[Exercise]:
Word for word, set down every record that appears below.

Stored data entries
============================================================
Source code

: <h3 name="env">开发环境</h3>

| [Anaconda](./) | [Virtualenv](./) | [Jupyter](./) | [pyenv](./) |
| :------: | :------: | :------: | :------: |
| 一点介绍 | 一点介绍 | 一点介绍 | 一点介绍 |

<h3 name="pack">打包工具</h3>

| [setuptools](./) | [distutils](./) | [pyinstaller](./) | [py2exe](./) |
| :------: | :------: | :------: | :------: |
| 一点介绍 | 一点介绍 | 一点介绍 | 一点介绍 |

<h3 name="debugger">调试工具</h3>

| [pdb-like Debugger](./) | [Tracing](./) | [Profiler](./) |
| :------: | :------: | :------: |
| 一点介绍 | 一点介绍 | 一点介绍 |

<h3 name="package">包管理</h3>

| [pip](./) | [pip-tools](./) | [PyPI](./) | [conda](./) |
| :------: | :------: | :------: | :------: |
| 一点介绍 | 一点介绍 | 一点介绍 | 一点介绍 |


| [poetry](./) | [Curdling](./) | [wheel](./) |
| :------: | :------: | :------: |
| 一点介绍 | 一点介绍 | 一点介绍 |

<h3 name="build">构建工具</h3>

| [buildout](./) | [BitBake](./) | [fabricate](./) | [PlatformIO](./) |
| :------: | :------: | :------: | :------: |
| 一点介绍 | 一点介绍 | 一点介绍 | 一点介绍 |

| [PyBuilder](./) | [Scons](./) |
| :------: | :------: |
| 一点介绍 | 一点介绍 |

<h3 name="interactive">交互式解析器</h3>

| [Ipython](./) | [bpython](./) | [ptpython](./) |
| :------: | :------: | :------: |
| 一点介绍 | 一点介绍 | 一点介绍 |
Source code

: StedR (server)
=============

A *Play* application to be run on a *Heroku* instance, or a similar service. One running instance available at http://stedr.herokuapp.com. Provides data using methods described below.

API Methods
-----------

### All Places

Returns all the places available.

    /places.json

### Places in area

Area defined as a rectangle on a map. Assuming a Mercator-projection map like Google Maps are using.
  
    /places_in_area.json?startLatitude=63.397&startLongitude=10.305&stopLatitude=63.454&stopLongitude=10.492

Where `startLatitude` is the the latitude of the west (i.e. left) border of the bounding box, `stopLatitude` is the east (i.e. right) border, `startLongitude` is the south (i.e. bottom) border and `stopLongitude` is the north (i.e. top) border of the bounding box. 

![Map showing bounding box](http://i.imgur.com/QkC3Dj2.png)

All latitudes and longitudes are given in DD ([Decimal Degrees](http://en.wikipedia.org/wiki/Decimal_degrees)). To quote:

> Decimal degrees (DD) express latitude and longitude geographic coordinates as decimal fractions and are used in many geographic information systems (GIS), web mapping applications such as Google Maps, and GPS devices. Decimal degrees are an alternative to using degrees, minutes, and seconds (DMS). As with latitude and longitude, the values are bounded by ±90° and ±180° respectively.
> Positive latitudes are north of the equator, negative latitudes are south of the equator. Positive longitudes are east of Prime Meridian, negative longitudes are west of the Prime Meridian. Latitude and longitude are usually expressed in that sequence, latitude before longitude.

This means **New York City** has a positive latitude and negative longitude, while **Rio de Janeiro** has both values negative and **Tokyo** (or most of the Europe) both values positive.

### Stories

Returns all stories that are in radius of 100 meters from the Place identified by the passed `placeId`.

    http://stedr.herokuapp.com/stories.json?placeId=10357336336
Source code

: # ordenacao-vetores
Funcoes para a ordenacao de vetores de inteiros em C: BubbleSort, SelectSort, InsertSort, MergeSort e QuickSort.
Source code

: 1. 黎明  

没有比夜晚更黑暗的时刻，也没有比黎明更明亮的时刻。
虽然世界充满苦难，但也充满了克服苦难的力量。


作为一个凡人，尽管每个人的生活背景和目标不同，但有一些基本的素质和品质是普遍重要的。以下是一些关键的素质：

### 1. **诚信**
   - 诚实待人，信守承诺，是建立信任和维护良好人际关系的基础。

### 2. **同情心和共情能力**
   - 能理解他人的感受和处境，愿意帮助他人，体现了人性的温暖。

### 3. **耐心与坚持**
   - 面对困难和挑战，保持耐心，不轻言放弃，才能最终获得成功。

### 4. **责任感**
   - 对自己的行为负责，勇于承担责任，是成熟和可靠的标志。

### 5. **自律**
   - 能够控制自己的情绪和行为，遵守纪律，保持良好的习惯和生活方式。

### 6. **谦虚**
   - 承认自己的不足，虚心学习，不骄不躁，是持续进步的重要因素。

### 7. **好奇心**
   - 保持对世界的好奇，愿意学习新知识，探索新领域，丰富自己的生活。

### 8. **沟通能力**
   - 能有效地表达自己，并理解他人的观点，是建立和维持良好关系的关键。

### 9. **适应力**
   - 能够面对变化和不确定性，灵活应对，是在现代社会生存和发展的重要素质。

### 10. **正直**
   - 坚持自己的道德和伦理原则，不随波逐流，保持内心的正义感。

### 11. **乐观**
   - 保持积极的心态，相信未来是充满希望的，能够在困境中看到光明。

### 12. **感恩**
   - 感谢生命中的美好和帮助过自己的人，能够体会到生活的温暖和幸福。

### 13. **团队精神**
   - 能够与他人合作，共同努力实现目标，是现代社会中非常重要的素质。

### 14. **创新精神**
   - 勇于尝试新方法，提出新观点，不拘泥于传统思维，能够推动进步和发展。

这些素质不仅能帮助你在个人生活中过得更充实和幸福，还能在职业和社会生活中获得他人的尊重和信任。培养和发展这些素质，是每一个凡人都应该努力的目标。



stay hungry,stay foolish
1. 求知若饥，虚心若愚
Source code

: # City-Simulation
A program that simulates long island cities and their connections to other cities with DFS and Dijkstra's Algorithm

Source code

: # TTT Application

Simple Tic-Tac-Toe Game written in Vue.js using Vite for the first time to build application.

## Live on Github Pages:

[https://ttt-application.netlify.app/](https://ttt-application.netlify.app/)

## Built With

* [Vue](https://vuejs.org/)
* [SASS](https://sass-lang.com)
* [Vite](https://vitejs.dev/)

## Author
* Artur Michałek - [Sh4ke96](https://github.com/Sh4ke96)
============================================================
[Response]:
Source code

: <h3 name="env">开发环境</h3>

| [Anaconda](./) | [Virtualenv](./) | [Jupyter](./) | [pyenv](./) |
| :------: | :------: | :------: | :------: |
| 一点介绍 | 一点介绍 | 一点介绍 | 一点介绍 |

<h3 name="pack">打包工具</h3>

| [setuptools](./) | [distutils](./) | [pyinstaller](./) | [py2exe](./) |
| :------: | :------: | :------: | :------: |
| 一点介绍 | 一点介绍 | 一点介绍 | 一点介绍 |

<h3 name="debugger">调试工具</h3>

| [pdb-like Debugger](./) | [Tracing](./) | [Profiler](./) |
| :------: | :------: | :------: |
| 一点介绍 | 一点介绍 | 一点介绍 |

<h3 name="package">包管理</h3>

| [pip](./) | [pip-tools](./) | [PyPI](./) | [conda](./) |
| :------: | :------: | :------: | :------: |
| 一点介绍 | 一点介绍 | 一点介绍 | 一点介绍 |


| [poetry](./) | [Curdling](./) | [wheel](./) |
| :------: | :------: | :------: |
| 一点介绍 | 一点介绍 | 一点介绍 |

<h3 name="build">构建工具</h3>

| [buildout](./) | [BitBake](./) | [fabricate](./) | [PlatformIO](./) |
| :------: | :------: | :------: | :------: |
| 一点介绍 | 一点介绍 | 一点介绍 | 一点介绍 |

| [PyBuilder](./) | [Scons](./) |
| :------: | :------: |
| 一点介绍 | 一点介绍 |

<h3 name="interactive">交互式解析器</h3>

| [Ipython](./) | [bpython](./) | [ptpython](./) |
| :------: | :------: | :------: |
| 一点介绍 | 一点介绍 | 一点介绍 |
Source code

: StedR (server)
=============

A *Play* application to be run on a *Heroku* instance, or a similar service. One running instance available at http://stedr.herokuapp.com. Provides data using methods described below.

API Methods
-----------

### All Places

Returns all the places available.

    /places.json

### Places in area

Area defined as a rectangle on a map. Assuming a Mercator-projection map like Google Maps are using.
  
    /places_in_area.json?startLatitude=63.397&startLongitude=10.305&stopLatitude=63.454&stopLongitude=10.492

Where `startLatitude` is the the latitude of the west (i.e. left) border of the bounding box, `stopLatitude` is the east (i.e. right) border, `startLongitude` is the south (i.e. bottom) border and `stopLongitude` is the north (i.e. top) border of the bounding box. 

![Map showing bounding box](http://i.imgur.com/QkC3Dj2.png)

All latitudes and longitudes are given in DD ([Decimal Degrees](http://en.wikipedia.org/wiki/Decimal_degrees)). To quote:

> Decimal degrees (DD) express latitude and longitude geographic coordinates as decimal fractions and are used in many geographic information systems (GIS), web mapping applications such as Google Maps, and GPS devices. Decimal degrees are an alternative to using degrees, minutes, and seconds (DMS). As with latitude and longitude, the values are bounded by ±90° and ±180° respectively.
> Positive latitudes are north of the equator, negative latitudes are south of the equator. Positive longitudes are east of Prime Meridian, negative longitudes are west of the Prime Meridian. Latitude and longitude are usually expressed in that sequence, latitude before longitude.

This means **New York City** has a positive latitude and negative longitude, while **Rio de Janeiro** has both values negative and **Tokyo** (or most of the Europe) both values positive.

### Stories

Returns all stories that are in radius of 100 meters from the Place identified by the passed `placeId`.

    http://stedr.herokuapp.com/stories.json?placeId=10357336336
Source code

: # ordenacao-vetores
Funcoes para a ordenacao de vetores de inteiros em C: BubbleSort, SelectSort, InsertSort, MergeSort e QuickSort.
Source code

: 1. 黎明  

没有比夜晚更黑暗的时刻，也没有比黎明更明亮的时刻。
虽然世界充满苦难，但也充满了克服苦难的力量。


作为一个凡人，尽管每个人的生活背景和目标不同，但有一些基本的素质和品质是普遍重要的。以下是一些关键的素质：

### 1. **诚信**
   - 诚实待人，信守承诺，是建立信任和维护良好人际关系的基础。

### 2. **同情心和共情能力**
   - 能理解他人的感受和处境，愿意帮助他人，体现了人性的温暖。

### 3. **耐心与坚持**
   - 面对困难和挑战，保持耐心，不轻言放弃，才能最终获得成功。

### 4. **责任感**
   - 对自己的行为负责，勇于承担责任，是成熟和可靠的标志。

### 5. **自律**
   - 能够控制自己的情绪和行为，遵守纪律，保持良好的习惯和生活方式。

### 6. **谦虚**
   - 承认自己的不足，虚心学习，不骄不躁，是持续进步的重要因素。

### 7. **好奇心**
   - 保持对世界的好奇，愿意学习新知识，探索新领域，丰富自己的生活。

### 8. **沟通能力**
   - 能有效地表达自己，并理解他人的观点，是建立和维持良好关系的关键。

### 9. **适应力**
   - 能够面对变化和不确定性，灵活应对，是在现代社会生存和发展的重要素质。

### 10. **正直**
   - 坚持自己的道德和伦理原则，不随波逐流，保持内心的正义感。

### 11. **乐观**
   - 保持积极的心态，相信未来是充满希望的，能够在困境中看到光明。

### 12. **感恩**
   - 感谢生命中的美好和帮助过自己的人，能够体会到生活的温暖和幸福。

### 13. **团队精神**
   - 能够与他人合作，共同努力实现目标，是现代社会中非常重要的素质。

### 14. **创新精神**
   - 勇于尝试新方法，提出新观点，不拘泥于传统思维，能够推动进步和发展。

这些素质不仅能帮助你在个人生活中过得更充实和幸福，还能在职业和社会生活中获得他人的尊重和信任。培养和发展这些素质，是每一个凡人都应该努力的目标。



stay hungry,stay foolish
1. 求知若饥，虚心若愚
Source code

: # City-Simulation
A program that simulates long island cities and their connections to other cities with DFS and Dijkstra's Algorithm

Source code

: # TTT Application

Simple Tic-Tac-Toe Game written in Vue.js using Vite for the first time to build application.

## Live on Github Pages:

[https://ttt-application.netlify.app/](https://ttt-application.netlify.app/)

## Built With

* [Vue](https://vuejs.org/)
* [SASS](https://sass-lang.com)
* [Vite](https://vitejs.dev/)

## Author
* Artur Michałek - [Sh4ke96](https://github.com/Sh4ke96)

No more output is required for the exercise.